[AVAILABLE DATA]
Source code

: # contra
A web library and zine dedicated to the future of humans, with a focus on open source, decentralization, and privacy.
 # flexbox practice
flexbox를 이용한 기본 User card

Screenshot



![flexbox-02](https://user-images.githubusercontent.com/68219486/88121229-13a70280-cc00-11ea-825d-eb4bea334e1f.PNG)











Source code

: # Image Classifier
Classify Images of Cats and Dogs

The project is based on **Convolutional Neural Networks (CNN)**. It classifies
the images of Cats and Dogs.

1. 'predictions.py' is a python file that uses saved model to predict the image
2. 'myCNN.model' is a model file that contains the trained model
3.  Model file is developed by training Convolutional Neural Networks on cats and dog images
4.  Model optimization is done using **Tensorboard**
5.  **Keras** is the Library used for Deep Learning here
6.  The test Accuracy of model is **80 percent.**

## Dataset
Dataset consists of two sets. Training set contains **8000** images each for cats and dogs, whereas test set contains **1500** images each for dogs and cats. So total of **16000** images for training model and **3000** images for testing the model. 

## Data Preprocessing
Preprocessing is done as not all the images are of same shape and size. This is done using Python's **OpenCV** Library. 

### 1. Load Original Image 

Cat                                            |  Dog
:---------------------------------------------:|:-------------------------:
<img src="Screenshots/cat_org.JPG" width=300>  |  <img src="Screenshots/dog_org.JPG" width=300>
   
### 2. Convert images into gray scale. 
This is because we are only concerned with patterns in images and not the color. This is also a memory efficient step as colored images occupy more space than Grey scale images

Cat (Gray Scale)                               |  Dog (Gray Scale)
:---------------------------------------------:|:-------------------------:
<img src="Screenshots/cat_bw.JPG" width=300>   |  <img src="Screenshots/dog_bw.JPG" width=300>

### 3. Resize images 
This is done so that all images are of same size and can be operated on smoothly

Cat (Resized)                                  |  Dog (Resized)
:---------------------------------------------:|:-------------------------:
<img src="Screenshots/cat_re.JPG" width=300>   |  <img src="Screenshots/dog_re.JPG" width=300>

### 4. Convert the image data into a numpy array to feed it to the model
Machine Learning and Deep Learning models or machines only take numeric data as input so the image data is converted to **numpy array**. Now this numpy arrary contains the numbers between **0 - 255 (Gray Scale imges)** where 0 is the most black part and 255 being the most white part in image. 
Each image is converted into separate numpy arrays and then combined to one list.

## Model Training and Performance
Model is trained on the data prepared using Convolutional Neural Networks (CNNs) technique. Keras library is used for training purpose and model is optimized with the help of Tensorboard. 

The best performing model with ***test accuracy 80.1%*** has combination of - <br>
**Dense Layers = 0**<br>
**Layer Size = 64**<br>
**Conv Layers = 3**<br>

[PROBLEM STATEMENT]
Go through the records and set each one down again, unchanged.

[EXPECTED ANSWER]
Source code

: # contra
A web library and zine dedicated to the future of humans, with a focus on open source, decentralization, and privacy.
 # flexbox practice
flexbox를 이용한 기본 User card

Screenshot



![flexbox-02](https://user-images.githubusercontent.com/68219486/88121229-13a70280-cc00-11ea-825d-eb4bea334e1f.PNG)











Source code

: # Image Classifier
Classify Images of Cats and Dogs

The project is based on **Convolutional Neural Networks (CNN)**. It classifies
the images of Cats and Dogs.

1. 'predictions.py' is a python file that uses saved model to predict the image
2. 'myCNN.model' is a model file that contains the trained model
3.  Model file is developed by training Convolutional Neural Networks on cats and dog images
4.  Model optimization is done using **Tensorboard**
5.  **Keras** is the Library used for Deep Learning here
6.  The test Accuracy of model is **80 percent.**

## Dataset
Dataset consists of two sets. Training set contains **8000** images each for cats and dogs, whereas test set contains **1500** images each for dogs and cats. So total of **16000** images for training model and **3000** images for testing the model. 

## Data Preprocessing
Preprocessing is done as not all the images are of same shape and size. This is done using Python's **OpenCV** Library. 

### 1. Load Original Image 

Cat                                            |  Dog
:---------------------------------------------:|:-------------------------:
<img src="Screenshots/cat_org.JPG" width=300>  |  <img src="Screenshots/dog_org.JPG" width=300>
   
### 2. Convert images into gray scale. 
This is because we are only concerned with patterns in images and not the color. This is also a memory efficient step as colored images occupy more space than Grey scale images

Cat (Gray Scale)                               |  Dog (Gray Scale)
:---------------------------------------------:|:-------------------------:
<img src="Screenshots/cat_bw.JPG" width=300>   |  <img src="Screenshots/dog_bw.JPG" width=300>

### 3. Resize images 
This is done so that all images are of same size and can be operated on smoothly

Cat (Resized)                                  |  Dog (Resized)
:---------------------------------------------:|:-------------------------:
<img src="Screenshots/cat_re.JPG" width=300>   |  <img src="Screenshots/dog_re.JPG" width=300>

### 4. Convert the image data into a numpy array to feed it to the model
Machine Learning and Deep Learning models or machines only take numeric data as input so the image data is converted to **numpy array**. Now this numpy arrary contains the numbers between **0 - 255 (Gray Scale imges)** where 0 is the most black part and 255 being the most white part in image. 
Each image is converted into separate numpy arrays and then combined to one list.

## Model Training and Performance
Model is trained on the data prepared using Convolutional Neural Networks (CNNs) technique. Keras library is used for training purpose and model is optimized with the help of Tensorboard. 

The best performing model with ***test accuracy 80.1%*** has combination of - <br>
**Dense Layers = 0**<br>
**Layer Size = 64**<br>
**Conv Layers = 3**<br>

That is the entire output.